The Ant and the Elephant is a children's picture book written and illustrated by Bill Peet and was adapted into a family musical for the stage. Published by HMH Books for Young Readers in 1972, it is based on the Aesop Fable entitled The Dove and the Ant.

==Plot==
An ant is stranded on an island; since he can't swim, the ant asks a turtle for help. The turtle selfishly refuses (because he's already had his swim for the day); shortly thereafter, he falls on his back and can't right himself. So he asks a hornbill for help; she selfishly refuses ("This will teach you not to be so clumsy," she says), and then her egg falls out of its nest. It's too heavy for her to carry, so she asks a giraffe for help, but the giraffe is too proud to assist her. Then the giraffe's legs get hopelessly ensnarled in some vines; he asks a lion for help, but the lion just laughs and strolls on. Then a boulder rolls onto the lion's tail, trapping him. He asks a rhino for help, but when he can't think of any way to return the favor, the rhino strolls on, until he gets his horn embedded in a stump.
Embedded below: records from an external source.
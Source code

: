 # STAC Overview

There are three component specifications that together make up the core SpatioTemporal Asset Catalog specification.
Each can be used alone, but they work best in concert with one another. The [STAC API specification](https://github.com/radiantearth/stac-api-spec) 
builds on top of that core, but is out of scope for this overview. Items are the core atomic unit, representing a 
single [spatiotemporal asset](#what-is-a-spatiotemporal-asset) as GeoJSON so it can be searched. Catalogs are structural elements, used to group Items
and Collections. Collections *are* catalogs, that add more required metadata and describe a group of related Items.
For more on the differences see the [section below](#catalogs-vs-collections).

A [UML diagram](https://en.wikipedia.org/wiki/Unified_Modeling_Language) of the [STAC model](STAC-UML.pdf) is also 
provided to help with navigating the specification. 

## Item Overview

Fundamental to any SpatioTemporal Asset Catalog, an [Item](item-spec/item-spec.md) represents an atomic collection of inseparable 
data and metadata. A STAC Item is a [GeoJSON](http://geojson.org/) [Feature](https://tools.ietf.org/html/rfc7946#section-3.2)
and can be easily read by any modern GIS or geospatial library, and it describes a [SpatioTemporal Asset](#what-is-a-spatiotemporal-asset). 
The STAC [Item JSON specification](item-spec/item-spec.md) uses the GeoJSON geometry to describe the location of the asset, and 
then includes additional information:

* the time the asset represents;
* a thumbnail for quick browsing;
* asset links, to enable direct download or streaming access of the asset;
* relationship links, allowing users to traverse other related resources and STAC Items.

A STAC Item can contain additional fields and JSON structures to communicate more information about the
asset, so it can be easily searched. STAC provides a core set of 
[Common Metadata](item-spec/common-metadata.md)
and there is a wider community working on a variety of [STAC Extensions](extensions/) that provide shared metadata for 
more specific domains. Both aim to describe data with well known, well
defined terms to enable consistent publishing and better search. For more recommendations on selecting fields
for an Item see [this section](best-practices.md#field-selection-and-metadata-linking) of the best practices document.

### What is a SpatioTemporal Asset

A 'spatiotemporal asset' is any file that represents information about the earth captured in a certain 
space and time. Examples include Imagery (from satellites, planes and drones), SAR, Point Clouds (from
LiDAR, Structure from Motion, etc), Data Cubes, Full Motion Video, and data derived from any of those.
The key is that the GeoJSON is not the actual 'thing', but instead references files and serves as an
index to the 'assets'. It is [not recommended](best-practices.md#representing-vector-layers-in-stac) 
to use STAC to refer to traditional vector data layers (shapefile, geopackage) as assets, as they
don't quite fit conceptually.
Then an elephant notices and helps each of the animals in turn, starting with the ant—the only one who bothers to thank the elephant. Shortly after the elephant has assisted everyone, he himself falls into a ravine. When he can't get out, the elephant resigns himself to his plight. Then a horde of ants—led by the one he assisted previously—carries him from the ravine. He, in turn, gives them a ride home on his back.

==Musical==
The Ant and the Elephant was adapted into an on-stage family musical. The play was adapted by the creators of The Musical Adventures of Flat Stanley.

==Reception==
- Book
A review by Elephanteria Library Books About Elephants includes, "Good illustrations; look like pencil and/or pastel work. Lesson in helping and showing gratitude. Recommended for early readers and younger".
- Musical
Texas A&M's MSC Opas said that the play has a catchy score by the Tony Award winning team of The Drowsy Chaperone.